Malang. Ketika masih muda, Habib Baqir Mauladdawilah diijazahi sebuah doa oleh al-Ustadzul Imam al-Habr al-Quthb al-Habib Abdulqadir bin Ahmad Bilfaqih (Pendiri Pesantren Darul Hadist, Malang). Habib Abdulqadir Bilfaqih berpesan kepada Habib Baqir untuk membaca doa tersebut ketika akan menemui seseorang agar tahu sejatinya orang tersebut siapa, orang atau bukan.
Tiba pada suatu hari, datanglah Habib Baqir menemui Mbah Hamid di Pasuruan, Jawa Timur. Sesampainya di rumah yang dituju, banyak sekali orang yang sedang bertamu kepada beliau. Ada yang meminta doa, ngalap berkah, atau keperluan yang lain.
Setelah membaca doa yang diijazahkan Habib Abdulqadir Bilfaqih, Habib Baqir tercengang kaget. Ternyata orang yang terlihat seperti Mbah Hamid—yang sedang menerima para tamu itu, sejatinya bukan orang yang asli. Habib Baqir pun membatin.
“Ini bukan Mbah Hamid, tapi khodam (pendamping)! Mbah Hamid tidak ada di sini”

Habib Baqir pun pergi mencari di mana sebenarnya Mbah Hamid berada. Lama mencari, akhirnya Habib Baqir pun bertemu dengan Mbah Hamid yang asli. Habib Baqir langsung bertanya kepada beliau.

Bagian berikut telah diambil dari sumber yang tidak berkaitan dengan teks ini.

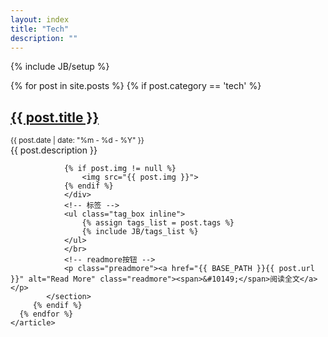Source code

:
 ```yaml
---
layout: index
title: "Tech"
description: ""
---
```

{% include JB/setup %}

<div id="content">
    <article>
      {% for post in site.posts %}
         {% if post.category == 'tech' %}
	        <section class="post">
		          <h2><a href="{{ BASE_PATH }}{{ post.url }}" class="title">{{ post.title }}</a></h2>
		          <small class="meta">{{ post.date | date: "%m - %d - %Y" }}</small>
		        <div class="content">
		         {{ post.description }}
        
		        {% if post.img != null %}
		            <img src="{{ post.img }}">
		        {% endif %}		        
    			</div>
		    	<!-- 标签 -->
		        <ul class="tag_box inline">
		      		{% assign tags_list = post.tags %}
		      		{% include JB/tags_list %}
		      	</ul>
		      	</br>
		      	<!-- readmore按钮 -->
		        <p class="preadmore"><a href="{{ BASE_PATH }}{{ post.url }}" alt="Read More" class="readmore"><span>&#10149;</span>阅读全文</a></p>
        	</section>
	     {% endif %}
      {% endfor %}
    </article>
</div>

“Kiyai, mbok jangan begitu..."
“Ada apa, Bib?” jawab Mbah Hamid santai.
"Kasihan orang banyak yang meminta doa itu. Karena doanya bukan dari panjenengan, tapi dari khodam. Panjenengan tadi di mana, Kiyai?”
Mbah Hamid hanya terdiam.

Pertanyaan Habib Baqir sebenarnya sudah terjawab. Memang tidak secara langsung, namun berdasar cerita Mbah Hamid sendiri pada seorang Habib Sepuh (namanya sengaja kami rahasiakan), yang juga pernah bertanya kepada beliau terkait hal yang sama.

“Kiyai Hamid, waktu banyak orang meminta doa pada Panjenengan, saya tahu yang memberikan doa bukan njenengan sendiri. Saat itu, Panjenengan di mana? Kok tidak ada?”

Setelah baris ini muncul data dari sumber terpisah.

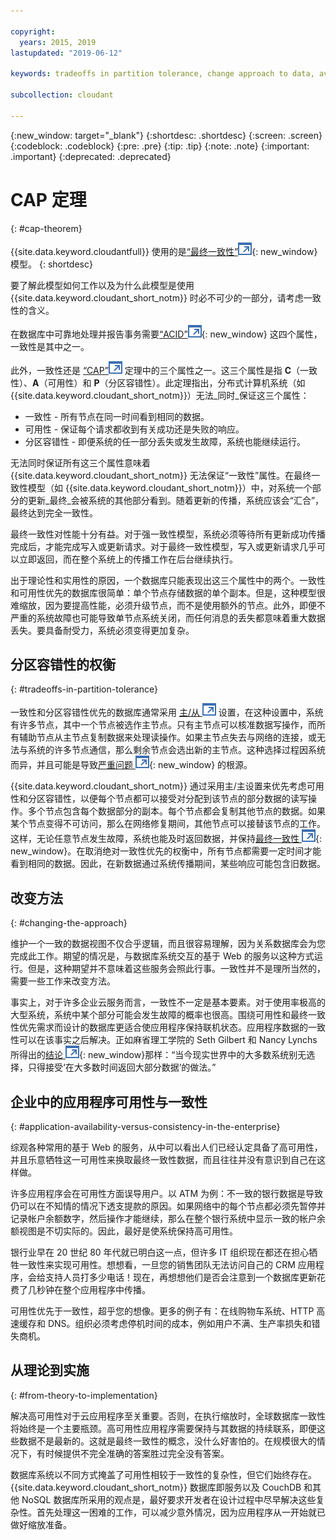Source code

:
 ```yaml
---

copyright:
  years: 2015, 2019
lastupdated: "2019-06-12"

keywords: tradeoffs in partition tolerance, change approach to data, availability, consistency, theory

subcollection: cloudant

---
```


{:new_window: target="_blank"}
{:shortdesc: .shortdesc}
{:screen: .screen}
{:codeblock: .codeblock}
{:pre: .pre}
{:tip: .tip}
{:note: .note}
{:important: .important}
{:deprecated: .deprecated}

<!-- Acrolinx: 2017-01-24 -->

# CAP 定理
{: #cap-theorem}

{{site.data.keyword.cloudantfull}} 使用的是[“最终一致性”![外部链接图标](../images/launch-glyph.svg "外部链接图标")](http://en.wikipedia.org/wiki/Eventual_consistency){: new_window} 模型。
{: shortdesc}

要了解此模型如何工作以及为什么此模型是使用 {{site.data.keyword.cloudant_short_notm}} 时必不可少的一部分，请考虑一致性的含义。

在数据库中可靠地处理并报告事务需要[“ACID”![外部链接图标](../images/launch-glyph.svg "外部链接图标")](https://en.wikipedia.org/wiki/ACID){: new_window} 这四个属性，一致性是其中之一。

此外，一致性还是
<a href="http://en.wikipedia.org/wiki/CAP_Theorem" target="_blank">“CAP”<img src="../images/launch-glyph.svg" alt="外部链接图标" title="外部链接图标"></a> 定理中的三个属性之一。这三个属性是指 **C**（一致性）、**A**（可用性）和 **P**（分区容错性）。此定理指出，分布式计算机系统（如 {{site.data.keyword.cloudant_short_notm}}）无法_同时_保证这三个属性：

-   一致性 - 所有节点在同一时间看到相同的数据。
-   可用性 - 保证每个请求都收到有关成功还是失败的响应。
-   分区容错性 - 即便系统的任一部分丢失或发生故障，系统也能继续运行。

无法同时保证所有这三个属性意味着 {{site.data.keyword.cloudant_short_notm}} 无法保证“一致性”属性。在最终一致性模型（如 {{site.data.keyword.cloudant_short_notm}}）中，对系统一个部分的更新_最终_会被系统的其他部分看到。随着更新的传播，系统应该会“汇合”，最终达到完全一致性。

最终一致性对性能十分有益。对于强一致性模型，系统必须等待所有更新成功传播完成后，才能完成写入或更新请求。对于最终一致性模型，写入或更新请求几乎可以立即返回，而在整个系统上的传播工作在后台继续执行。

出于理论性和实用性的原因，一个数据库只能表现出这三个属性中的两个。一致性和可用性优先的数据库很简单：单个节点存储数据的单个副本。但是，这种模型很难缩放，因为要提高性能，必须升级节点，而不是使用额外的节点。此外，即便不严重的系统故障也可能导致单节点系统关闭，而任何消息的丢失都意味着重大数据丢失。要具备耐受力，系统必须变得更加复杂。

## 分区容错性的权衡
{: #tradeoffs-in-partition-tolerance}

一致性和分区容错性优先的数据库通常采用
<a href="http://en.wikipedia.org/wiki/Master/slave_(technology)" target="_blank">主/从 <img src="../images/launch-glyph.svg" alt="外部链接图标" title="外部链接图标"></a> 设置，在这种设置中，系统有许多节点，其中一个节点被选作主节点。只有主节点可以核准数据写操作，而所有辅助节点从主节点复制数据来处理读操作。如果主节点失去与网络的连接，或无法与系统的许多节点通信，那么剩余节点会选出新的主节点。这种选择过程因系统而异，并且可能是导致[严重问题 ![外部链接图标](../images/launch-glyph.svg "外部链接图标")](http://aphyr.com/posts/284-call-me-maybe-mongodb){: new_window} 的根源。



{{site.data.keyword.cloudant_short_notm}} 通过采用主/主设置来优先考虑可用性和分区容错性，以便每个节点都可以接受对分配到该节点的部分数据的读写操作。多个节点包含每个数据部分的副本。每个节点都会复制其他节点的数据。如果某个节点变得不可访问，那么在网络修复期间，其他节点可以接替该节点的工作。这样，无论任意节点发生故障，系统也能及时返回数据，并保持[最终一致性 ![外部链接图标](../images/launch-glyph.svg "外部链接图标")](http://en.wikipedia.org/wiki/Eventual_consistency){: new_window}。在取消绝对一致性优先的权衡中，所有节点都需要一定时间才能看到相同的数据。因此，在新数据通过系统传播期间，某些响应可能包含旧数据。

## 改变方法
{: #changing-the-approach}

维护一个一致的数据视图不仅合乎逻辑，而且很容易理解，因为关系数据库会为您完成此工作。期望的情况是，与数据库系统交互的基于 Web 的服务以这种方式运行。但是，这种期望并不意味着这些服务会照此行事。一致性并不是理所当然的，需要一些工作来改变方法。

事实上，对于许多企业云服务而言，一致性不一定是基本要素。对于使用率极高的大型系统，系统中某个部分可能会发生故障的概率也很高。围绕可用性和最终一致性优先需求而设计的数据库更适合使应用程序保持联机状态。应用程序数据的一致性可以在该事实之后解决。正如麻省理工学院的 Seth Gilbert 和 Nancy Lynchs 所得出的[结论 ![外部链接图标](../images/launch-glyph.svg "外部链接图标")](http://www.glassbeam.com/sites/all/themes/glassbeam/images/blog/10.1.1.67.6951.pdf){: new_window}那样：“当今现实世界中的大多数系统别无选择，只得接受‘在大多数时间返回大部分数据’的做法。”

## 企业中的应用程序可用性与一致性
{: #application-availability-versus-consistency-in-the-enterprise}

综观各种常用的基于 Web 的服务，从中可以看出人们已经认定具备了高可用性，并且乐意牺牲这一可用性来换取最终一致性数据，而且往往并没有意识到自己在这样做。

许多应用程序会在可用性方面误导用户。以 ATM 为例：不一致的银行数据是导致仍可以在不知情的情况下透支提款的原因。如果网络中的每个节点都必须先暂停并记录帐户余额数字，然后操作才能继续，那么在整个银行系统中显示一致的帐户余额视图是不切实际的。因此，最好是使系统保持高可用性。

银行业早在 20 世纪 80 年代就已明白这一点，但许多 IT 组织现在都还在担心牺牲一致性来实现可用性。想想看，一旦您的销售团队无法访问自己的 CRM 应用程序，会给支持人员打多少电话！现在，再想想他们是否会注意到一个数据库更新花费了几秒钟在整个应用程序中传播。

可用性优先于一致性，超乎您的想像。更多的例子有：在线购物车系统、HTTP 高速缓存和 DNS。组织必须考虑停机时间的成本，例如用户不满、生产率损失和错失商机。

## 从理论到实施
{: #from-theory-to-implementation}

解决高可用性对于云应用程序至关重要。否则，在执行缩放时，全球数据库一致性将始终是一个主要瓶颈。高可用性应用程序需要保持与其数据的持续联系，即便这些数据不是最新的。这就是最终一致性的概念，没什么好害怕的。在规模很大的情况下，有时候提供不完全准确的答案胜过完全没有答案。

数据库系统以不同方式掩盖了可用性相较于一致性的复杂性，但它们始终存在。{{site.data.keyword.cloudant_short_notm}} 数据库即服务以及 CouchDB 和其他 NoSQL 数据库所采用的观点是，最好要求开发者在设计过程中尽早解决这些复杂性。首先处理这一困难的工作，可以减少意外情况，因为应用程序从一开始就已做好缩放准备。
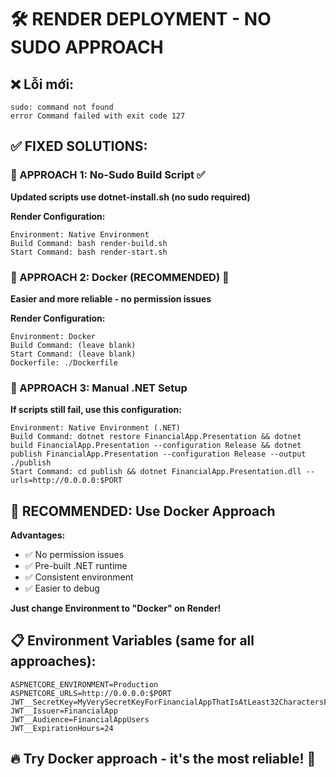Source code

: # 🛠️ RENDER DEPLOYMENT - NO SUDO APPROACH

## ❌ Lỗi mới:
```
sudo: command not found
error Command failed with exit code 127
```

## ✅ FIXED SOLUTIONS:

### 🎯 APPROACH 1: No-Sudo Build Script ✅

**Updated scripts use dotnet-install.sh (no sudo required)**

**Render Configuration:**
```
Environment: Native Environment 
Build Command: bash render-build.sh
Start Command: bash render-start.sh
```

### 🎯 APPROACH 2: Docker (RECOMMENDED) 🐳

**Easier and more reliable - no permission issues**

**Render Configuration:**
```
Environment: Docker
Build Command: (leave blank)
Start Command: (leave blank) 
Dockerfile: ./Dockerfile
```

### 🎯 APPROACH 3: Manual .NET Setup

**If scripts still fail, use this configuration:**

```
Environment: Native Environment (.NET)
Build Command: dotnet restore FinancialApp.Presentation && dotnet build FinancialApp.Presentation --configuration Release && dotnet publish FinancialApp.Presentation --configuration Release --output ./publish
Start Command: cd publish && dotnet FinancialApp.Presentation.dll --urls=http://0.0.0.0:$PORT
```

## 🚀 RECOMMENDED: Use Docker Approach

**Advantages:**
- ✅ No permission issues
- ✅ Pre-built .NET runtime
- ✅ Consistent environment  
- ✅ Easier to debug

**Just change Environment to "Docker" on Render!**

## 📋 Environment Variables (same for all approaches):
```
ASPNETCORE_ENVIRONMENT=Production
ASPNETCORE_URLS=http://0.0.0.0:$PORT
JWT__SecretKey=MyVerySecretKeyForFinancialAppThatIsAtLeast32CharactersForProduction!
JWT__Issuer=FinancialApp
JWT__Audience=FinancialAppUsers
JWT__ExpirationHours=24
```

## 🔥 Try Docker approach - it's the most reliable! 🐳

Mbah Hamid menjawab, sambil tersenyum simpul.

“Hehehee... Ke sana sebentar, Bib.”
“Ke sana ke mana, Kiyai?” Habib Sepuh makin penasaran.
“Kalau njenengan pengin tahu, datanglah ke sini lagi.”

Singkat cerita, Habib Sepuh tersebut kembali menemui Mbah Hamid, karena begitu ingin tahu di mana sebenarnya “tempat persembunyian” beliau. Setelah bertemu, Habib Sepuh kembali bertanya.

“Di mana, Kiyai?”

Tanpa menjawab, Mbah Hamid langsung memegang tangan Habib Sepuh. Seketika itu, Habib sepuh pun kaget melihat suasana di sekitar mereka berubah menjadi bangunan masjid yang sangat megah.

"Di mana ini, Kiyai?”
“Silakan njenengan perhatikan sendiri, Bib, ini ada di mana?"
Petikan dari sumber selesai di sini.